Alejandro Gutiérrez · 24 de julio de 2026 · 3.198 palabras · 82 fuentes
El despojo agrario en Colombia, 1985-2010
Tesis
El despojo agrario de 1985-2010 no fue un efecto colateral sino el núcleo agrario del conflicto: una contrarreforma armada de larga duración, financiada por el narcotráfico y ejecutada por estructuras paramilitares con complicidad institucional —notarías, INCORA, Banco Agrario—, que reconcentró entre cuatro y seis millones de hectáreas en manos de testaferros y agroindustrias. Esta operación no fue una ruptura histórica sino la aceleración de una tendencia secular: la misma matriz de disolución de resguardos del siglo XIX, el fracaso aplicativo de la Ley 135 de 1961 y el congelamiento del Pacto de Chicoral (1972) habían dejado intacta una estructura de concentración —Gini 0,86 en 1970— sobre la cual el capital narco y el paramilitarismo actuaron como fuerza agraria activa. Sin embargo, el despojo no fue homogéneo: el caso de San Carlos muestra que en ciertas zonas se perdió el uso y la habitabilidad, no la titularidad, lo que obliga a distinguir entre una lógica de acumulación fundiaria y una lógica de control territorial.
En debate
La tensión central enfrenta dos interpretaciones incompatibles con consecuencias políticas y jurídicas directas. La tesis de la contrarreforma deliberada —sostenida por Alejandro Reyes Posada, Darío Fajardo Montaña y Absalón Machado— argumenta que la coincidencia entre expansión paramilitar, pico de hectáreas despojadas (1998-2008), avance de la palma en Urabá y Bajo Atrato, y aumento sostenido del Gini configura un designio estructural, no una desgracia colateral; el narcotráfico operó como fuerza agraria —tres a cuatro millones de hectáreas compradas desde finales de los ochenta— y el paramilitarismo fue su brazo armado y jurídico. La tesis del efecto colateral señala que la guerra tenía objetivos político-militares primarios y que no todo desplazamiento produjo cambio de titularidad: San Carlos es el caso incómodo, donde el vaciamiento respondió a una lógica de control y disciplinamiento, no de acumulación fundiaria.

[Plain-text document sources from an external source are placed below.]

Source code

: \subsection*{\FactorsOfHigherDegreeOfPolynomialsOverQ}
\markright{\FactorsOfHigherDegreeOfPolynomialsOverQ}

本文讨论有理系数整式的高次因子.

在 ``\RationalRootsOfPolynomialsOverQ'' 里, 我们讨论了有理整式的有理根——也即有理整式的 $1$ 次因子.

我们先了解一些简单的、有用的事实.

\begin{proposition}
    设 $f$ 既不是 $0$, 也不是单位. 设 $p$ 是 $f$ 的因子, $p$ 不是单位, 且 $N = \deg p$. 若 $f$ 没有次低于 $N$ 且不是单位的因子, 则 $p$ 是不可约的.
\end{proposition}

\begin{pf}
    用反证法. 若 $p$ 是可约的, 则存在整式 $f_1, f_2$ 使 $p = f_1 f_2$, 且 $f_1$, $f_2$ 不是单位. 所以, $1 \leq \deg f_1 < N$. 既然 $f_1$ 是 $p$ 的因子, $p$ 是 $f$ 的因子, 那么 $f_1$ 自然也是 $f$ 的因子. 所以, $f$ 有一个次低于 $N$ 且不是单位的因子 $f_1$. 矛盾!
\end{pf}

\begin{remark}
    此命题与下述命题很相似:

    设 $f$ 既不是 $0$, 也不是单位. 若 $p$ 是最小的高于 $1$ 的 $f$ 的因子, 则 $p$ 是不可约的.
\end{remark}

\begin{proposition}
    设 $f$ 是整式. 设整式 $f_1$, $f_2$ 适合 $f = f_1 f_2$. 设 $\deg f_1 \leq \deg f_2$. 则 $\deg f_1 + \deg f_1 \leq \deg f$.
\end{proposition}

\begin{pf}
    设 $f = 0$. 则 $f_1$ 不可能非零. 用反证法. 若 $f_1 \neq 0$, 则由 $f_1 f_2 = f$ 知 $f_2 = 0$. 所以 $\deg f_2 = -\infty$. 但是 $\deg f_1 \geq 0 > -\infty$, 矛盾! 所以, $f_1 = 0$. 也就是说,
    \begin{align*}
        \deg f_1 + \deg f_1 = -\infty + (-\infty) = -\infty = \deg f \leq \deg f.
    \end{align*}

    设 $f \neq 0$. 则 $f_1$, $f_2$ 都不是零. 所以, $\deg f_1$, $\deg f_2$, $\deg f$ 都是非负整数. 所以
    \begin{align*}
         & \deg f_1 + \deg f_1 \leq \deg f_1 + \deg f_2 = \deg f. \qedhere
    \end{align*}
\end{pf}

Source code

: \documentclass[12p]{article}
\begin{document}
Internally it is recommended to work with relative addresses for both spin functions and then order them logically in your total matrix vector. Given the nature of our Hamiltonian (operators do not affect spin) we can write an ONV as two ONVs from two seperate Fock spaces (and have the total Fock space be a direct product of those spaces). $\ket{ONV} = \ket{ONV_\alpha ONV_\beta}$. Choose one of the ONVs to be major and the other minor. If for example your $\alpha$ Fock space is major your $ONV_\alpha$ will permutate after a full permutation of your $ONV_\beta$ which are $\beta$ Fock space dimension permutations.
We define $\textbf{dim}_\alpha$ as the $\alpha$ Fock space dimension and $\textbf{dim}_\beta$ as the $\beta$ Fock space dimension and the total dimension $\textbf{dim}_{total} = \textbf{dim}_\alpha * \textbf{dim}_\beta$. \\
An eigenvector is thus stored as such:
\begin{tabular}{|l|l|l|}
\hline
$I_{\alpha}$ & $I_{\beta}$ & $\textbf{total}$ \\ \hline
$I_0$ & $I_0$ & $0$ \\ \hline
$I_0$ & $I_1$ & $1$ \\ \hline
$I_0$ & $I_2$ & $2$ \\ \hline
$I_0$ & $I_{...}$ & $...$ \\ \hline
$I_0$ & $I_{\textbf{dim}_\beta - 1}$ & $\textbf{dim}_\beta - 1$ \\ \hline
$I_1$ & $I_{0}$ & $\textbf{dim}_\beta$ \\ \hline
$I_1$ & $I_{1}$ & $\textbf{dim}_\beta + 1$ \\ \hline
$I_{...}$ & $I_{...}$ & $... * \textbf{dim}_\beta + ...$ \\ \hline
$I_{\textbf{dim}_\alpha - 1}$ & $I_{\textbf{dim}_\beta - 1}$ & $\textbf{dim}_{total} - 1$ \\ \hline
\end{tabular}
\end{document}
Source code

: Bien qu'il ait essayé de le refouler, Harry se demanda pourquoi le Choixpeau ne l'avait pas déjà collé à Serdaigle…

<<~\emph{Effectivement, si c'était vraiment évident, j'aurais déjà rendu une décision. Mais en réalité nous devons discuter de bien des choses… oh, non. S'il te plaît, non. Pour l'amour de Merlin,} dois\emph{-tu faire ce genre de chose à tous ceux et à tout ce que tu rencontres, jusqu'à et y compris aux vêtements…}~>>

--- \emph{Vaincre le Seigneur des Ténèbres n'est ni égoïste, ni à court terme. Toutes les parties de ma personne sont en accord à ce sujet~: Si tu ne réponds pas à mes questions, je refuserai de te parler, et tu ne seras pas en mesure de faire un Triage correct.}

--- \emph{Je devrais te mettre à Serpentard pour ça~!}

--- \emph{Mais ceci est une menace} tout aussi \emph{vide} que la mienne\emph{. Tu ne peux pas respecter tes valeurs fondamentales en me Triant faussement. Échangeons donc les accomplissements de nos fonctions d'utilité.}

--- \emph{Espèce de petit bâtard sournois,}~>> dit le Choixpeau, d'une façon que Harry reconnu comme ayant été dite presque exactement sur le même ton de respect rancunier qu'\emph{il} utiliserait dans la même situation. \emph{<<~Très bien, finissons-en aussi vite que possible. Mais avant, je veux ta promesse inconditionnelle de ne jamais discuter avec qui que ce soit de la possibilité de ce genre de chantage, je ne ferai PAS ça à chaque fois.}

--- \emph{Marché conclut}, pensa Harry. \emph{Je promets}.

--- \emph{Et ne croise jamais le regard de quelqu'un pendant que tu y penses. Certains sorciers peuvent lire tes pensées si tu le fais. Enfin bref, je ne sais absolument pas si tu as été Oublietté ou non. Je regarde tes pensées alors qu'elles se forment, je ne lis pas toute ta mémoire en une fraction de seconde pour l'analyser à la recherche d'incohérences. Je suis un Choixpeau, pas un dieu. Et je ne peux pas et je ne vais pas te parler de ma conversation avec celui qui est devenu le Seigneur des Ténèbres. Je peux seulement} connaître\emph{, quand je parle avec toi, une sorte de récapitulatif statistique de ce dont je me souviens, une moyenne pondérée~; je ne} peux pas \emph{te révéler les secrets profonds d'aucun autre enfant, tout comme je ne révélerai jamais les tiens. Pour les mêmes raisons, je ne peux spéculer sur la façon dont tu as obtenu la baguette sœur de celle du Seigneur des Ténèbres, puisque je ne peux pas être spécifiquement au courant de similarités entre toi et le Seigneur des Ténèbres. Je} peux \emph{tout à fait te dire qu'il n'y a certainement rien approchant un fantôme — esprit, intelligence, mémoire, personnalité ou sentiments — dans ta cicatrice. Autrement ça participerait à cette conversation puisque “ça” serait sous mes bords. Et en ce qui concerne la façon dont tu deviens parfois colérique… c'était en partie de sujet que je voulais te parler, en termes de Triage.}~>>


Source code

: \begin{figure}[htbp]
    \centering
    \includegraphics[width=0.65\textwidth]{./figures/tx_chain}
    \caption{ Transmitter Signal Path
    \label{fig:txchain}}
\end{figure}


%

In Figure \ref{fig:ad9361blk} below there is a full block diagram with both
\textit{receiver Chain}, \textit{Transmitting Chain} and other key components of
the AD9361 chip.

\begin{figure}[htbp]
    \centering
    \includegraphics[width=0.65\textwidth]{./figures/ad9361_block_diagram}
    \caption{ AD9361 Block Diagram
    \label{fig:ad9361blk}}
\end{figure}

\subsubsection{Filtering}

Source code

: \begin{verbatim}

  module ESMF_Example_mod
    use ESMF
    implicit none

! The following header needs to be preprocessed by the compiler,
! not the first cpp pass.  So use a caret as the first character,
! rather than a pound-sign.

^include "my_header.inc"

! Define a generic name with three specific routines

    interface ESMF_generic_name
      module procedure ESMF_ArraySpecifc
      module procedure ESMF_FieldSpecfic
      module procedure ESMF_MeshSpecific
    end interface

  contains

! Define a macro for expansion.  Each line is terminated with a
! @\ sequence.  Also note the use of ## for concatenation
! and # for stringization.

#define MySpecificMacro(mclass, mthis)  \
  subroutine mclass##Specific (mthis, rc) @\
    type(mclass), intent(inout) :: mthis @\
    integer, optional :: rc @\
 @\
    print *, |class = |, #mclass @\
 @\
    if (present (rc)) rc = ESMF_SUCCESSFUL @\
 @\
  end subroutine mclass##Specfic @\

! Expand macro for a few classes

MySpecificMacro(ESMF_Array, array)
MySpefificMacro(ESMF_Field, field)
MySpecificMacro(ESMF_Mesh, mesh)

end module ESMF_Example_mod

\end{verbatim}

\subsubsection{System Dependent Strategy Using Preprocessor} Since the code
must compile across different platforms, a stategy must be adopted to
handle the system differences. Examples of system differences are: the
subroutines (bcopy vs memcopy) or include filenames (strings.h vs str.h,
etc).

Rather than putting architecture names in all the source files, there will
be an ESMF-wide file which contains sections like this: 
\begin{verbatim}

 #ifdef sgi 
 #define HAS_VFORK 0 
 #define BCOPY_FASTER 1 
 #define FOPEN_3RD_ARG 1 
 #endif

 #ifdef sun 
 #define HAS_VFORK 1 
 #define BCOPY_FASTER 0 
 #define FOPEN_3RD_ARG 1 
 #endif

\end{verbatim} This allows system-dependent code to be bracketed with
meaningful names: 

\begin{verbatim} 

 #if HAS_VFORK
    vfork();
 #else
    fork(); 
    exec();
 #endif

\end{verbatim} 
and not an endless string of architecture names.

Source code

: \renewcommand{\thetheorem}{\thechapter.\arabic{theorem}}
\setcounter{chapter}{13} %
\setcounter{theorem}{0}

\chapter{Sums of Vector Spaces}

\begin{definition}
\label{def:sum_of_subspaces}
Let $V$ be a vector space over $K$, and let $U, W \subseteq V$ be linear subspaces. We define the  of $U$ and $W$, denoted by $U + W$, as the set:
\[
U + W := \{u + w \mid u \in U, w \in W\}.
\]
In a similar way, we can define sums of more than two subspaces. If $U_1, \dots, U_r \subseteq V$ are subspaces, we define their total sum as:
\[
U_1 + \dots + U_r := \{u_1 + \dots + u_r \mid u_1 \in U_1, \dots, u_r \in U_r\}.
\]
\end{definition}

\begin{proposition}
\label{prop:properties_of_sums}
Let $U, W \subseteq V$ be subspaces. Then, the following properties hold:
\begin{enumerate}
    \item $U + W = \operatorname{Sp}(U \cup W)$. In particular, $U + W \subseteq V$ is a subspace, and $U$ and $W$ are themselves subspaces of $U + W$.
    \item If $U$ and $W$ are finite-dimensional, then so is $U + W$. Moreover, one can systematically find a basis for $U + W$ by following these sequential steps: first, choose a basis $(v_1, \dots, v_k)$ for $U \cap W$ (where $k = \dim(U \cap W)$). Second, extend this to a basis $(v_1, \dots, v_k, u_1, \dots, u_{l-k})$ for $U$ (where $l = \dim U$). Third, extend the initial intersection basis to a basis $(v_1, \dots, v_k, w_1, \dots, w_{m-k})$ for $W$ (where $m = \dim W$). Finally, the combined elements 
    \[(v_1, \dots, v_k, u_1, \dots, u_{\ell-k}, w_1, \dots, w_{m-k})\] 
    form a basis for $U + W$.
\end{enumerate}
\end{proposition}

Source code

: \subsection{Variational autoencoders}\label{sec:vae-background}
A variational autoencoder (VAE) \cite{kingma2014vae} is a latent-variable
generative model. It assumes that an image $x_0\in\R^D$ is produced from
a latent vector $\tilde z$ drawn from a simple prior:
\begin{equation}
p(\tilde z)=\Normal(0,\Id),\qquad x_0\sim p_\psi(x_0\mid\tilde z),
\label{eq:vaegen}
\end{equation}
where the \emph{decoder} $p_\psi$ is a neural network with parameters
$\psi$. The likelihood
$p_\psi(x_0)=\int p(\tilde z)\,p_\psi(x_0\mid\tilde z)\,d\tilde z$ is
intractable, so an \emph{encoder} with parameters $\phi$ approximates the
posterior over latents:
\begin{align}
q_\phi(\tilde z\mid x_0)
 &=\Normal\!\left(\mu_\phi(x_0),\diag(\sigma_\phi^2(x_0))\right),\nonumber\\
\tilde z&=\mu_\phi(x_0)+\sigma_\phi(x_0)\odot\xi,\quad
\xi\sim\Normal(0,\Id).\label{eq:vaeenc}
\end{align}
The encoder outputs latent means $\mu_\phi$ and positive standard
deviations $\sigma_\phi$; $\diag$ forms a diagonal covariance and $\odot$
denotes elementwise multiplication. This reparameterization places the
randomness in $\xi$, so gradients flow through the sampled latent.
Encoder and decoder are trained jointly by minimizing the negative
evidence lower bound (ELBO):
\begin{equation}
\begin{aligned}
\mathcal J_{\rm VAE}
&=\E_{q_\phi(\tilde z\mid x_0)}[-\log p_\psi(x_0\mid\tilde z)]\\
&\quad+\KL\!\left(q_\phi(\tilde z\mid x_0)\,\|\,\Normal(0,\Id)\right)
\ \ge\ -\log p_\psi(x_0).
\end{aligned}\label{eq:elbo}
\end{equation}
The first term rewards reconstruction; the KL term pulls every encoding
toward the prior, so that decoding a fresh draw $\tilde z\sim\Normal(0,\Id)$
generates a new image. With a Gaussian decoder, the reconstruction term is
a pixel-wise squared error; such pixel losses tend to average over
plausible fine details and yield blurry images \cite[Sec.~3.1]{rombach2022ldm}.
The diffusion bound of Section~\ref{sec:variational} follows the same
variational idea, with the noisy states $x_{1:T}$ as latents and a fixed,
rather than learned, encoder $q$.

Un tercer eje de debate divide a paramilitares y guerrillas frente a la tierra: los primeros buscaron acumulación territorial duradera —despojo de propiedad colectiva afro e indígena, legalización notarial, proyectos agroindustriales—, mientras las guerrillas operaron con lógica de control político-militar que desplazaba propietarios individuales sin apropiarse sistemáticamente de sus títulos. Finalmente, se debate si el ciclo paramilitar constituye una ruptura histórica o la prolongación de una matriz secular que va de la disolución de resguardos del XIX al Pacto de Chicoral de 1972, pasando por el fracaso aplicativo de la Ley 200/1936 y la Ley 135/1961.
Temas
Reforma agraria y contrarreforma en Colombia (Ley 200/1936, Ley 135/1961, Pacto de Chicoral)Paramilitarismo y narcoparamilitarismoDesplazamiento forzado y restitución de tierrasDisolución de resguardos indígenas y despojo de comunidades afrodescendientesNarcotráfico y acumulación territorialConcentración de la propiedad rural y desigualdad agraria

El despojo agrario en Colombia, 1985-2010

¿Fue el despojo agrario colombiano de las últimas décadas del siglo XX el reverso violento y buscado de la reforma abierta con la Ley 200 de 1936, o el efecto lateral de una guerra cuyo objetivo primario era otro?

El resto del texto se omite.